Stored data entries:
((

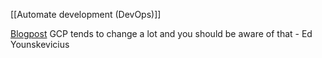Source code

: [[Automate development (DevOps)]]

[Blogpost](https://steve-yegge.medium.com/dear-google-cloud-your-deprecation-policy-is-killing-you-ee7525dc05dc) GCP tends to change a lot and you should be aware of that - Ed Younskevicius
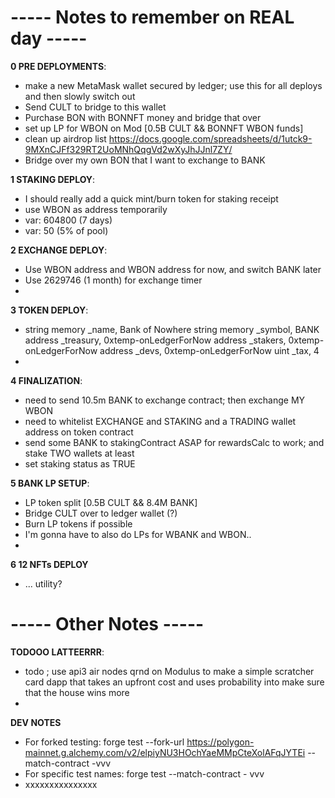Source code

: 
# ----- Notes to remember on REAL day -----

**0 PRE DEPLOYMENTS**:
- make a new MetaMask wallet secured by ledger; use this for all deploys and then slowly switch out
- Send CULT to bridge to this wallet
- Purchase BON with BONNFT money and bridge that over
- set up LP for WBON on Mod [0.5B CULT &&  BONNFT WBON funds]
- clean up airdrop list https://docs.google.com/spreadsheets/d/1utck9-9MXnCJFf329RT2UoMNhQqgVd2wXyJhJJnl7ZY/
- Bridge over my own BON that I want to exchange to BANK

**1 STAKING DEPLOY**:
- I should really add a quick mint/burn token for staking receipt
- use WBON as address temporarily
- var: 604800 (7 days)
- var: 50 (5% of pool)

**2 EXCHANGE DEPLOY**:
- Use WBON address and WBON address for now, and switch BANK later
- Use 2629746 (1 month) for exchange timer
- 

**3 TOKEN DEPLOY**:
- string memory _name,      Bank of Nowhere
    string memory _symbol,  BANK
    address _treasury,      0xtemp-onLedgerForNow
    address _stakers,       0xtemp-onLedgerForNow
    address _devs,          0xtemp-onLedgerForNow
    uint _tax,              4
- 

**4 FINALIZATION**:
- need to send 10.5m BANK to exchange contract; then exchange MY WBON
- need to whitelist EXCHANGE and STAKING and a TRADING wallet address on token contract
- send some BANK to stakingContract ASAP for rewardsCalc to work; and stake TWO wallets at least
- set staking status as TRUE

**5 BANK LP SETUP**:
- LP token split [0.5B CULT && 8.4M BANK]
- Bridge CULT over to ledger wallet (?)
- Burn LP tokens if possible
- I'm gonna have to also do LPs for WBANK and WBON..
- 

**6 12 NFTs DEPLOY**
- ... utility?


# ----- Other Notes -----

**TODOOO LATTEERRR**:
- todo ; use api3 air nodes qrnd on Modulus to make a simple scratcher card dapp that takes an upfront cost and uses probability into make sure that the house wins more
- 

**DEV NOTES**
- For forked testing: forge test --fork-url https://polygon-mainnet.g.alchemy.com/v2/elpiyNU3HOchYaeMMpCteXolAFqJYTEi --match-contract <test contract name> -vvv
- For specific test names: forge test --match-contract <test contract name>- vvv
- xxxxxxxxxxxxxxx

))

Work order:
Find the word "make" in the entries and show each line where it is found.

Written solution:
- make a new MetaMask wallet secured by ledger; use this for all deploys and then slowly switch out
- todo ; use api3 air nodes qrnd on Modulus to make a simple scratcher card dapp that takes an upfront cost and uses probability into make sure that the house wins more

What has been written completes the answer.